Untuk mengetahui petunjuk adanya evolusi berarti mempelajari mengenai
biologi evolusioner. Biologi evolusioner merupakan cabang ilmu biologi yang
mempelajari mengenai evolusi atau lebih khususnya asal-usul spesies yang
memiliki nenek moyang yang sama dan penurunan spesies. Terdapat faktor yang
tidak terkendali (terlalu banyak dan tidak terbatas) ketika mencari hubungan
evolusioner mengenai asal-usul spesies yang dilakukan dengan cara mengevaluasi
tingkat kemiripan. Tidak semua tingkat kemiripan pada suatu spesies diwariskan
dari nenek moyang yang sama. Spesies dari cabang evolusi yang berbeda bisa saja
mirip satu sama lainnya. Hal ini dapat terjadi jika mereka memiliki peranan
lingkungan yang mirip dan seleksi alam telah membentuk adaptasi yang analog.
Apabila hal tersebut terjadi maka dinamai dengan evolusi konvergensi, sedangkan
kemiripan akibat konvergensi disebut dengan analogi (Sari, 2020).
Salah satu bukti dari perbandingan fisiologi yang menunjukkan adanya
evolusi adalah sirip depan dan ekor ikan hiu dengan sirip depan dan ekor ikan
paus. Sirip depan dan sirip ekor merupakan organ yang dimiliki oleh ikan hiu dan
paus sebagai organ renang analog yang berevolusi secara independen dan
dibangun dari struktur yang berbeda secara keseluruhan (Sari, 2020). Bukti lain
yang menunjukkan adanya evolusi konvergen adalah kemiripan antara mamalia
marsupial (berkantung) tertentu dengan hewan eutheria (berplasenta) yang mirip
dan telah berevolusi secara independen pada benua lain. Radiasi adaptif di
Australia telah menyebabkan hewan marsupial memiliki banyak peranan ekologi
yang diisi oleh mamalia eutheria di benua lain. Evolusi konvergen telah
menghasilkan sejumlah kemiripan yang luar biasa, tetapi marsupial dan eutaria
berkembang pada garis keturunan mamalia yang terpisah. Salah satu
perbedaannya adalah, bahwa seekor marsupial yang sedang berkembang
menghabiskan sebagian besar waktunya di luar uterus dan menghisap puting,
sementara seekor hewan eutheria menyelesaikan perkembangan embrioniknya di
dalam uterus dan diberi nutrisi oleh plasenta (Campbell, dkk., 2003).

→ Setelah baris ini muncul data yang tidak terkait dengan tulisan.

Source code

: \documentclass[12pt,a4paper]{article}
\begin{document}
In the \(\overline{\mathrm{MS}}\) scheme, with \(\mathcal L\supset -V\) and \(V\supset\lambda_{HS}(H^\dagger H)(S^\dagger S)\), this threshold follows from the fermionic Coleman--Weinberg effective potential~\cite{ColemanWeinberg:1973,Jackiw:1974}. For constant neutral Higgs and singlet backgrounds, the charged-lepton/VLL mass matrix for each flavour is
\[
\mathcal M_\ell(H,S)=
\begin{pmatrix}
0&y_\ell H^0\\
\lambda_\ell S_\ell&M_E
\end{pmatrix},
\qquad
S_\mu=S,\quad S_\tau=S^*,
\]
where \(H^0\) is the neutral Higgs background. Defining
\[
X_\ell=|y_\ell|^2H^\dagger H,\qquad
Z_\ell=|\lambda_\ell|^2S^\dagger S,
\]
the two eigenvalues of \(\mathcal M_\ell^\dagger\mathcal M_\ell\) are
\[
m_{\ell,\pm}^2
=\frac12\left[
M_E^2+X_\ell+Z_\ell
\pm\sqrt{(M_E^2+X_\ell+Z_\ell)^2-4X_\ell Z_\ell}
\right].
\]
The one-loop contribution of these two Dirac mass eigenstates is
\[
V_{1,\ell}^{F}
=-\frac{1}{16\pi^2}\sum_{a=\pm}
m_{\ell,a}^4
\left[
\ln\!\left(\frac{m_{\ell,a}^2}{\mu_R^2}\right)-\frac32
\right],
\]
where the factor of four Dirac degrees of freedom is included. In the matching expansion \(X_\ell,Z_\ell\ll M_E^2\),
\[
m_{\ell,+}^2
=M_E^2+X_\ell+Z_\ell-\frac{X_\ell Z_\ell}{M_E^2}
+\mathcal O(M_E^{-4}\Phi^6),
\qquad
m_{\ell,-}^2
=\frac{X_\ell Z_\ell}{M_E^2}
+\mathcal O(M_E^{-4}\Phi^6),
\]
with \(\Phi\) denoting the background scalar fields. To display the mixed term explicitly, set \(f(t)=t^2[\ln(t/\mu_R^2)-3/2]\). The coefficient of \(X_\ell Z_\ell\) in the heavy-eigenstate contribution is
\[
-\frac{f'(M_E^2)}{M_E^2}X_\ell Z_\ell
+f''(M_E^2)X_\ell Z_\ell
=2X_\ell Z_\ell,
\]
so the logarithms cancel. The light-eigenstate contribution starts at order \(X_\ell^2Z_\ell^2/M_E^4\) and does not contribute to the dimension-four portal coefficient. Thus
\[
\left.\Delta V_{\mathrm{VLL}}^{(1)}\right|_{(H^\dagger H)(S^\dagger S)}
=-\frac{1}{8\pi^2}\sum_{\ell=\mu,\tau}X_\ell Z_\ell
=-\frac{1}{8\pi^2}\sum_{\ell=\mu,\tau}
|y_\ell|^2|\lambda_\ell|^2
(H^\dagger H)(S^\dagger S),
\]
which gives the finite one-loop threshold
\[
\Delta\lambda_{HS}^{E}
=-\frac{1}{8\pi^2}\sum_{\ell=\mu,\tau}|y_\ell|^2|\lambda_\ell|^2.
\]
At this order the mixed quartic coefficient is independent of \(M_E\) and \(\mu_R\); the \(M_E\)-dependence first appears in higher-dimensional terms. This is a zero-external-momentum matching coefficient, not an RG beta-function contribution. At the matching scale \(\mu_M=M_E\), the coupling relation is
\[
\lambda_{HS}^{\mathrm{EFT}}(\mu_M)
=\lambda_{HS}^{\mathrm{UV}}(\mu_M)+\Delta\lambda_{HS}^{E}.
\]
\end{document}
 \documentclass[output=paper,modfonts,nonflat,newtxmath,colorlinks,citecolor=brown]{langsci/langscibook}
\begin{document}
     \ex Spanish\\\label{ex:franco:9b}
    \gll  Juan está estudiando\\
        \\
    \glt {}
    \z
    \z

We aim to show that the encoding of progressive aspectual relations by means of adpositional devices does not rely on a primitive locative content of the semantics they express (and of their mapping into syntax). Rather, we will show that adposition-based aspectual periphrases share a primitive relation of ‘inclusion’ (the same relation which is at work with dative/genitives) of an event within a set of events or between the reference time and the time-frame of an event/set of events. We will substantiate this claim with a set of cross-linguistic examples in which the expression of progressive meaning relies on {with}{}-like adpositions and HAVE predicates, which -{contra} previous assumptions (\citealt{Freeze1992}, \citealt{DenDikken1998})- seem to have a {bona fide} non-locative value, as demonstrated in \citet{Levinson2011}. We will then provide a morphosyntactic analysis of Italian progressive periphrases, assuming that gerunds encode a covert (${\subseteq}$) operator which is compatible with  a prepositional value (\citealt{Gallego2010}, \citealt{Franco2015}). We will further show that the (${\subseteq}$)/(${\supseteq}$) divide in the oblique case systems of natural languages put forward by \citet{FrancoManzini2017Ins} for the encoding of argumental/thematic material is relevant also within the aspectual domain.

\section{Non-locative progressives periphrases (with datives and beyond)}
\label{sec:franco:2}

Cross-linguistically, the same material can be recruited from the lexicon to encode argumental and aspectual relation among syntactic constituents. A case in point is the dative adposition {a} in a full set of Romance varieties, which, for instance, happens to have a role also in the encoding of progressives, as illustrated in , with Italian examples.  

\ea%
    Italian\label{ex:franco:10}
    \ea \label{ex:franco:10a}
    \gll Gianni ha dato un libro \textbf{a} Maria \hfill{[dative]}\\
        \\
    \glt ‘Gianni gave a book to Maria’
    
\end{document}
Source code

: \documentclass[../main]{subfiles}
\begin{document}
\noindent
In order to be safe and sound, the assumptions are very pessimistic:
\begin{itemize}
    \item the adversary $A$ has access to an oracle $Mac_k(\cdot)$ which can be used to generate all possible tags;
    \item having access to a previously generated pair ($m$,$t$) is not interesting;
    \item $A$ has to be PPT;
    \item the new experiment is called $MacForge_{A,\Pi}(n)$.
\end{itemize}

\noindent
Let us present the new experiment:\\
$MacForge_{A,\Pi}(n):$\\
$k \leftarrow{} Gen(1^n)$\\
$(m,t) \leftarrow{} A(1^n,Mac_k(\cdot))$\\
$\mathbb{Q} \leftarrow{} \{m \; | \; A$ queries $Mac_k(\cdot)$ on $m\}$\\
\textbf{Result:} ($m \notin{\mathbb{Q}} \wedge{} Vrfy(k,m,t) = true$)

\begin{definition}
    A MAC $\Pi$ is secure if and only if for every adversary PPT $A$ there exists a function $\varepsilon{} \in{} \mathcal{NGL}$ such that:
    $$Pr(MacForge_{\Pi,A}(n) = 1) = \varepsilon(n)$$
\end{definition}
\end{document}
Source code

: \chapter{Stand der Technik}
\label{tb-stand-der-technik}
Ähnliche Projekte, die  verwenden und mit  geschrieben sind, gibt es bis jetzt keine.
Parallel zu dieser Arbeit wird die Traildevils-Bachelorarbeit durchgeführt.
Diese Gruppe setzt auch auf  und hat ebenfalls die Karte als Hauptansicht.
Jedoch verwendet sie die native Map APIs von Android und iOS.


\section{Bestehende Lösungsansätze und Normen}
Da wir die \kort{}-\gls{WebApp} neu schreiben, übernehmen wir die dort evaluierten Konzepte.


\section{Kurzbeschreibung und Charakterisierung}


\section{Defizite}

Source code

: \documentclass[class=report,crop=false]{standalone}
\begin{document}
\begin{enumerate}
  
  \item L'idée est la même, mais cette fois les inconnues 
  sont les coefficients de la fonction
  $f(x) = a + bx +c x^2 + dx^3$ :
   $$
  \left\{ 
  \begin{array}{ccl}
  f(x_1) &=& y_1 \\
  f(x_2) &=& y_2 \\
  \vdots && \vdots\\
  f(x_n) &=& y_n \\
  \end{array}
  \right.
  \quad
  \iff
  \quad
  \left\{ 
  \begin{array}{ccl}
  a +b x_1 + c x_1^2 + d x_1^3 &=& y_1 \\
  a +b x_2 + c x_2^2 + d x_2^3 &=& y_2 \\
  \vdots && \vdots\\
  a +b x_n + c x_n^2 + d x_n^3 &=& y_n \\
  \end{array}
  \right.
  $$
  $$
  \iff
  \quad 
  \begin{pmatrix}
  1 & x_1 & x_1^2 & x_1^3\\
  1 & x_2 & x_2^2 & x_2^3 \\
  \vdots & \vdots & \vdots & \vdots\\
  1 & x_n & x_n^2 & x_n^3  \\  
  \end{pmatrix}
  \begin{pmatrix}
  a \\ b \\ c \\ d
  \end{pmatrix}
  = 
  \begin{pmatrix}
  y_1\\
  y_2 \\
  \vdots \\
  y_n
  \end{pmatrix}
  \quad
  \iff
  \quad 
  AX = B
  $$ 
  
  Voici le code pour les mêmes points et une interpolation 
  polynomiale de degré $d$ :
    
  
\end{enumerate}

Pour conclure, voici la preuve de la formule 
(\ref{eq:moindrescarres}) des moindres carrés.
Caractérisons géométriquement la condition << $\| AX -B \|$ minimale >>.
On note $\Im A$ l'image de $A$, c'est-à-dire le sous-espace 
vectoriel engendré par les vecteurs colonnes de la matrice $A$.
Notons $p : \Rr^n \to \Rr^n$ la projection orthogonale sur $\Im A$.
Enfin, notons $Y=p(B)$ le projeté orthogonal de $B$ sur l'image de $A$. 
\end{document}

4. Petunjuk dari Alat Tubuh yang Tersisa (Vestigial)
Struktur vestigial adalah organ homolog yang telah kehilangan semua atau
sebagian besar fungsi aslinya dalam suatu spesies melalui evolusi (Solt, 2011).
Organ vestigial juga merupakan sisa-sisa historis dari struktur yang memiliki
fungsi penting pada spesies leluhurnya. Organ vestigial menjadi bukti evolusi
melalu seleksi alam. Pada morfologi beberapa hewan vertebrata dan manusia
dapat ditemukan adanya struktur vestigial. Dalam Origin of Species, Darwin
mengklaim bahwa sisa-sisa dari alat tubuh tersebut ini menawarkan bukti kuat
mengenai perubahan evolusioner karena meskipun fungsinya telah hilang atau
diubah, struktur, perilaku, ataupun proses fisiologis atau biokimia masih tetap ada
(Werth, 2014).
Pada tubuh manusia banyak ditemukan struktur dan respon vestigial yaitu:
a) Tulang ekor: Manusia tidak lagi memiliki ekor eksternal yang terlihat.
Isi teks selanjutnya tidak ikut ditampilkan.